• _ENTRIES SHOWN_:
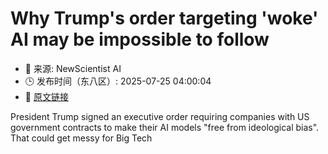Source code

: # Why Trump's order targeting 'woke' AI may be impossible to follow
- 📅 来源: NewScientist AI
- 🕒 发布时间（东八区）: 2025-07-25 04:00:04
- 🔗 [原文链接](https://www.newscientist.com/article/2489771-why-trumps-order-targeting-woke-ai-may-be-impossible-to-follow/?utm_campaign=RSS%7CNSNS&utm_source=NSNS&utm_medium=RSS&utm_content=artificial-intelligence)

President Trump signed an executive order requiring companies with US government contracts to make their AI models "free from ideological bias". That could get messy for Big Tech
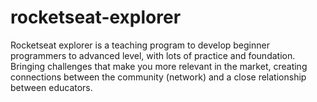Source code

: # rocketseat-explorer

Rocketseat explorer is a teaching program to develop beginner programmers to advanced level, with lots of practice and foundation. Bringing challenges that make you more relevant in the market, creating connections between the community (network) and a close relationship between educators.
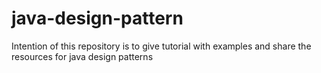 # java-design-pattern
Intention of this repository is to give tutorial with examples and share the resources for java design patterns 
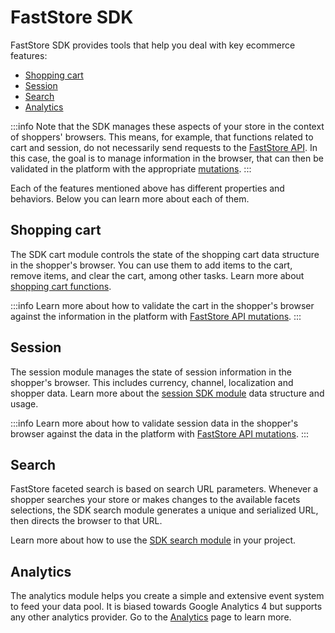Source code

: # FastStore SDK

FastStore SDK provides tools that help you deal with key ecommerce features:

- [Shopping cart](#shopping-cart)
- [Session](#session)
- [Search](#search)
- [Analytics](#analytics)

:::info
Note that the SDK manages these aspects of your store in the context of shoppers' browsers. This means, for example, that functions related to cart and session, do not necessarily send requests to the [FastStore API](/reference/api/faststore-api). In this case, the goal is to manage information in the browser, that can then be validated in the platform with the appropriate [mutations](/reference/api/mutations).
:::

Each of the features mentioned above has different properties and behaviors. Below you can learn more about each of them.

## Shopping cart

The SDK cart module controls the state of the shopping cart data structure in the shopper's browser. You can use them to add items to the cart, remove items, and clear the cart, among other tasks. Learn more about [shopping cart functions](/reference/sdk/cart/useCart).

:::info
Learn more about how to validate the cart in the shopper's browser against the information in the platform with [FastStore API mutations](/reference/api/mutations).
:::

## Session

The session module manages the state of session information in the shopper's browser. This includes currency, channel, localization and shopper data. Learn more about the [session SDK module](/reference/sdk/session) data structure and usage.

:::info
Learn more about how to validate session data in the shopper's browser against the data in the platform with [FastStore API mutations](/reference/api/mutations).
:::

## Search

FastStore faceted search is based on search URL parameters. Whenever a shopper searches your store or makes changes to the available facets selections, the SDK search module generates a unique and serialized URL, then directs the browser to that URL.

Learn more about how to use the [SDK search module](/reference/sdk/search) in your project.

## Analytics

The analytics module helps you create a simple and extensive event system to feed your data pool. It is biased towards Google Analytics 4 but supports any other analytics provider. Go to the [Analytics](/reference/sdk/analytics) page to learn more.
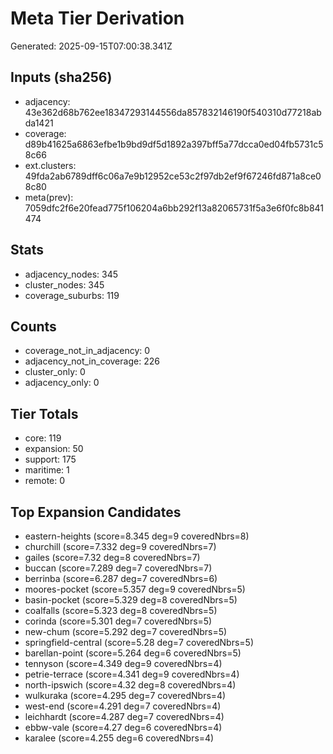 # Meta Tier Derivation
Generated: 2025-09-15T07:00:38.341Z

## Inputs (sha256)
- adjacency: 43e362d68b762ee18347293144556da857832146190f540310d77218abda1421
- coverage: d89b41625a6863efbe1b9bd9df5d1892a397bff5a77dcca0ed04fb5731c58c66
- ext.clusters: 49fda2ab6789dff6c06a7e9b12952ce53c2f97db2ef9f67246fd871a8ce08c80
- meta(prev): 7059dfc2f6e20fead775f106204a6bb292f13a82065731f5a3e6f0fc8b841474

## Stats
- adjacency_nodes: 345
- cluster_nodes: 345
- coverage_suburbs: 119

## Counts
- coverage_not_in_adjacency: 0
- adjacency_not_in_coverage: 226
- cluster_only: 0
- adjacency_only: 0

## Tier Totals
- core: 119
- expansion: 50
- support: 175
- maritime: 1
- remote: 0

## Top Expansion Candidates
- eastern-heights (score=8.345 deg=9 coveredNbrs=8)
- churchill (score=7.332 deg=9 coveredNbrs=7)
- gailes (score=7.32 deg=8 coveredNbrs=7)
- buccan (score=7.289 deg=7 coveredNbrs=7)
- berrinba (score=6.287 deg=7 coveredNbrs=6)
- moores-pocket (score=5.357 deg=9 coveredNbrs=5)
- basin-pocket (score=5.329 deg=8 coveredNbrs=5)
- coalfalls (score=5.323 deg=8 coveredNbrs=5)
- corinda (score=5.301 deg=7 coveredNbrs=5)
- new-chum (score=5.292 deg=7 coveredNbrs=5)
- springfield-central (score=5.28 deg=7 coveredNbrs=5)
- barellan-point (score=5.264 deg=6 coveredNbrs=5)
- tennyson (score=4.349 deg=9 coveredNbrs=4)
- petrie-terrace (score=4.341 deg=9 coveredNbrs=4)
- north-ipswich (score=4.32 deg=8 coveredNbrs=4)
- wulkuraka (score=4.295 deg=7 coveredNbrs=4)
- west-end (score=4.291 deg=7 coveredNbrs=4)
- leichhardt (score=4.287 deg=7 coveredNbrs=4)
- ebbw-vale (score=4.27 deg=6 coveredNbrs=4)
- karalee (score=4.255 deg=6 coveredNbrs=4)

• _WORK REQUEST_: Every line that contains the string "Analytics" should be copied from the entries.

• _ANSWER BELOW_:
- [Analytics](#analytics)
## Analytics
The analytics module helps you create a simple and extensive event system to feed your data pool. It is biased towards Google Analytics 4 but supports any other analytics provider. Go to the [Analytics](/reference/sdk/analytics) page to learn more.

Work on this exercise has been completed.